Battaglia Terme is a town in the province of Padua, located between the plains of Veneto and the Euganei hills. The territory is crossed by several rivers and the landscape is rich in attractions, such as disused quarries of trachyte, the caves of the Hill of St Helena with its thermal springs and several lake districts.
The area was inhabited since ancient times and colonized by the Romans, it was highly appreciated for the presence of hot springs. The latter represented, even in subsequent years, a strong attraction: in fact the first main settlement, which developed around year 1000, was located at very short distance from the thermal baths of the Hill of St Helena. Some time later, once created the artificial channel of Battaglia, which brings the waters of the Bacchiglione to the channel of Bisato, the town developed on the banks of this and strengthened the industrial and commercial activities, thanks to the construction of a port and the navigability of the channels towards the Adriatic Sea.
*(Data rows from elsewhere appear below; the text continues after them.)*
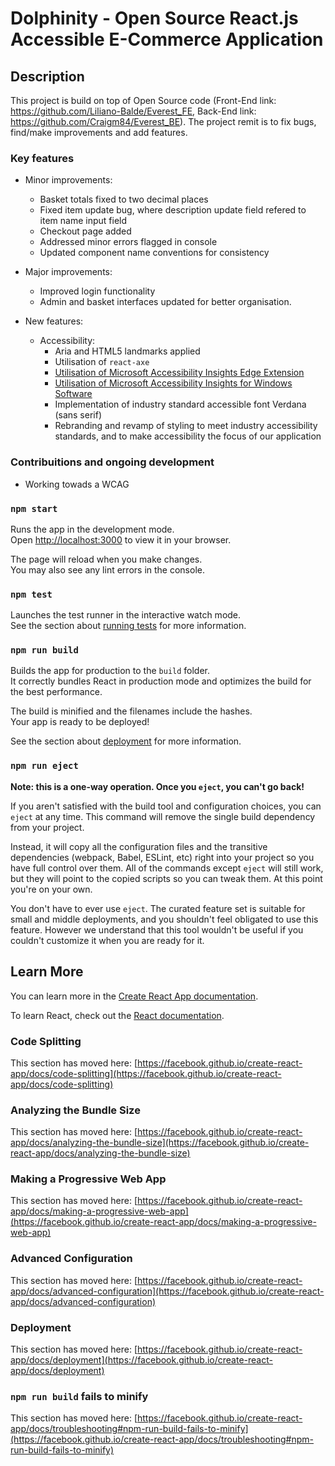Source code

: # Dolphinity - Open Source React.js Accessible E-Commerce Application

## Description

This project is build on top of Open Source code (Front-End link: https://github.com/Liliano-Balde/Everest_FE, Back-End link: https://github.com/Craigm84/Everest_BE).
The project remit is to fix bugs, find/make improvements and add features.

### Key features
- Minor improvements:
  - Basket totals fixed to two decimal places
  - Fixed item update bug, where description update field refered to item name input field
  - Checkout page added
  - Addressed minor errors flagged in console
  - Updated component name conventions for consistency

- Major improvements:
  - Improved login functionality
  - Admin and basket interfaces updated for better organisation.
 
- New features:
  - Accessibility:
    - Aria and HTML5 landmarks applied
    - Utilisation of `react-axe`
    - [Utilisation of Microsoft Accessibility Insights Edge Extension](https://microsoftedge.microsoft.com/addons/detail/accessibility-insights-fo/ghbhpcookfemncgoinjblecnilppimih)
    - [Utilisation of Microsoft Accessibility Insights for Windows Software](https://accessibilityinsights.io/downloads/)
    - Implementation of industry standard accessible font Verdana (sans serif)
    - Rebranding and revamp of styling to meet industry accessibility standards, and to make accessibility the focus of our application

### Contribuitions and ongoing development
  - Working towads a WCAG

### `npm start`

Runs the app in the development mode.\
Open [http://localhost:3000](http://localhost:3000) to view it in your browser.

The page will reload when you make changes.\
You may also see any lint errors in the console.

### `npm test`

Launches the test runner in the interactive watch mode.\
See the section about [running tests](https://facebook.github.io/create-react-app/docs/running-tests) for more information.

### `npm run build`

Builds the app for production to the `build` folder.\
It correctly bundles React in production mode and optimizes the build for the best performance.

The build is minified and the filenames include the hashes.\
Your app is ready to be deployed!

See the section about [deployment](https://facebook.github.io/create-react-app/docs/deployment) for more information.

### `npm run eject`

**Note: this is a one-way operation. Once you `eject`, you can't go back!**

If you aren't satisfied with the build tool and configuration choices, you can `eject` at any time. This command will remove the single build dependency from your project.

Instead, it will copy all the configuration files and the transitive dependencies (webpack, Babel, ESLint, etc) right into your project so you have full control over them. All of the commands except `eject` will still work, but they will point to the copied scripts so you can tweak them. At this point you're on your own.

You don't have to ever use `eject`. The curated feature set is suitable for small and middle deployments, and you shouldn't feel obligated to use this feature. However we understand that this tool wouldn't be useful if you couldn't customize it when you are ready for it.

## Learn More

You can learn more in the [Create React App documentation](https://facebook.github.io/create-react-app/docs/getting-started).

To learn React, check out the [React documentation](https://reactjs.org/).

### Code Splitting

This section has moved here: [https://facebook.github.io/create-react-app/docs/code-splitting](https://facebook.github.io/create-react-app/docs/code-splitting)

### Analyzing the Bundle Size

This section has moved here: [https://facebook.github.io/create-react-app/docs/analyzing-the-bundle-size](https://facebook.github.io/create-react-app/docs/analyzing-the-bundle-size)

### Making a Progressive Web App

This section has moved here: [https://facebook.github.io/create-react-app/docs/making-a-progressive-web-app](https://facebook.github.io/create-react-app/docs/making-a-progressive-web-app)

### Advanced Configuration

This section has moved here: [https://facebook.github.io/create-react-app/docs/advanced-configuration](https://facebook.github.io/create-react-app/docs/advanced-configuration)

### Deployment

This section has moved here: [https://facebook.github.io/create-react-app/docs/deployment](https://facebook.github.io/create-react-app/docs/deployment)

### `npm run build` fails to minify

This section has moved here: [https://facebook.github.io/create-react-app/docs/troubleshooting#npm-run-build-fails-to-minify](https://facebook.github.io/create-react-app/docs/troubleshooting#npm-run-build-fails-to-minify)
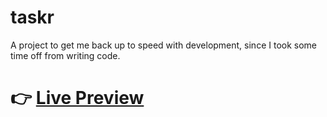 # taskr
A project to get me back up to speed with development, since I took some time off from writing code.

# 👉 [Live Preview](https://dustin4d.github.io/taskr)
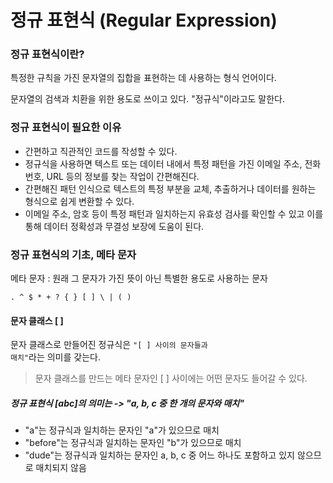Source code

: # 정규 표현식 (Regular Expression)

### 정규 표현식이란?
특정한 규칙을 가진 문자열의 집합을 표현하는 데 사용하는 형식 언어이다.<p>
문자열의 검색과 치환을 위한 용도로 쓰이고 있다.
"정규식"이라고도 말한다.

### 정규 표현식이 필요한 이유
- 간편하고 직관적인 코드를 작성할 수 있다.
- 정규식을 사용하면 텍스트 또는 데이터 내에서 특정 패턴을 가진 이메일 주소, 전화번호, URL 등의 정보를 찾는 작업이 간편해진다.
- 간편해진 패턴 인식으로 텍스트의 특정 부분을 교체, 추출하거나 데이터를 원하는 형식으로 쉽게 변환할 수 있다.
- 이메일 주소, 암호 등이 특정 패턴과 일치하는지 유효성 검사를 확인할 수 있고 이를 통해 데이터 정확성과 무결성 보장에 도움이 된다.

### 정규 표현식의 기초, 메타 문자
메타 문자 : 원래 그 문자가 가진 뜻이 아닌 특별한 용도로 사용하는 문자<p>
<code>. ^ $ * + ? { } [ ] \ | ( )</code>

#### 문자 클래스 [ ]
문자 클래스로 만들어진 정규식은 <code>"[ ] 사이의 문자들과 매치"</code>라는 의미를 갖는다.
>문자 클래스를 만드는 메타 문자인 [ ] 사이에는 어떤 문자도 들어갈 수 있다.<p>

##### 정규 표현식 [abc]의 의미는 -> "a, b, c 중 한 개의 문자와 매치"
- "a"는 정규식과 일치하는 문자인 "a"가 있으므로 매치
- "before"는 정규식과 일치하는 문자인 "b"가 있으므로 매치
- "dude"는 정규식과 일치하는 문자인 a, b, c 중 어느 하나도 포함하고 있지 않으므로 매치되지 않음
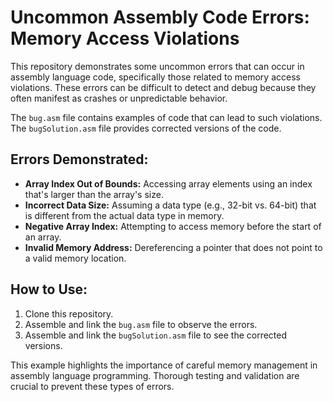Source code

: # Uncommon Assembly Code Errors: Memory Access Violations

This repository demonstrates some uncommon errors that can occur in assembly language code, specifically those related to memory access violations.  These errors can be difficult to detect and debug because they often manifest as crashes or unpredictable behavior.

The `bug.asm` file contains examples of code that can lead to such violations. The `bugSolution.asm` file provides corrected versions of the code.

## Errors Demonstrated:

* **Array Index Out of Bounds:** Accessing array elements using an index that's larger than the array's size.
* **Incorrect Data Size:** Assuming a data type (e.g., 32-bit vs. 64-bit) that is different from the actual data type in memory.
* **Negative Array Index:** Attempting to access memory before the start of an array.
* **Invalid Memory Address:** Dereferencing a pointer that does not point to a valid memory location.

## How to Use:

1. Clone this repository.
2. Assemble and link the `bug.asm` file to observe the errors.
3. Assemble and link the `bugSolution.asm` file to see the corrected versions.

This example highlights the importance of careful memory management in assembly language programming.  Thorough testing and validation are crucial to prevent these types of errors.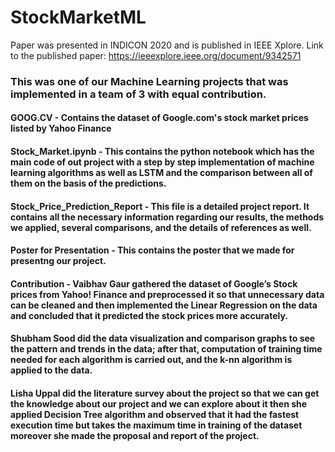# StockMarketML

Paper was presented in INDICON 2020 and is published in IEEE Xplore.
Link to the published paper: https://ieeexplore.ieee.org/document/9342571 


### This was one of our Machine Learning projects that was implemented in a team of 3 with equal contribution.


####  GOOG.CV - Contains the dataset of Google.com's stock market prices listed by Yahoo Finance
#### Stock_Market.ipynb - This contains the python notebook which has the main code of out project with a step by step implementation of machine learning algorithms as well as LSTM and the comparison between all of them on the basis of the predictions.
#### Stock_Price_Prediction_Report - This file is a detailed project report. It contains all the necessary information regarding our results, the methods we applied, several comparisons, and the details of references as well.
#### Poster for Presentation - This contains the poster that we made for presentng our project.
#### Contribution - Vaibhav Gaur gathered the dataset of Google’s Stock prices from Yahoo! Finance and preprocessed it so that unnecessary data can be cleaned and then implemented the Linear Regression on the data and concluded that it predicted the stock prices more accurately.
####               Shubham Sood did the data visualization and comparison graphs to see the pattern and trends in the data; after that, computation of training time needed for each algorithm is carried out, and the k-nn algorithm is applied to the data.
####               Lisha Uppal did the literature survey about the project so that we can get the knowledge about our project and we can explore about it then she applied Decision Tree algorithm and observed that it had the fastest execution time but takes the maximum time in training of the dataset moreover she made the proposal and report of the project.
- the XVIII century Church of San Giacomo features a façade decorated with four half-columns with capitals resting on tall pedestals and embellished by statues and a tympanum. Inside are preserved the altars from the older church, also dedicated to St. James, which was demolished to give space to this newer building to cover the changing needs of the population. Among these, worthy of mention, is the main altar completed in the second half of the XVII century. Inside are preserved an ancient marble holy water stoop and several valuable artworks, including a Madonna with Child of the artist Morlaiter, statues of Saints Peter and Paul by Fabris, a XVI century baptismal font and numerous paintings, including one by Ridolfi;
- the Oratory of Santa Maria;
- the XVI century Castle of Catajo, which features towers and battlements on the outside and frescoes by the artist Zeolotti on the inside;
- Villa Elmo Capodilista, built between the XVI and the XVII centuries, is surrounded by a beautiful park;
- the XVI century Villa Selvatico-Sartori;
- the Museum of River Navigation;
- the navigation lock.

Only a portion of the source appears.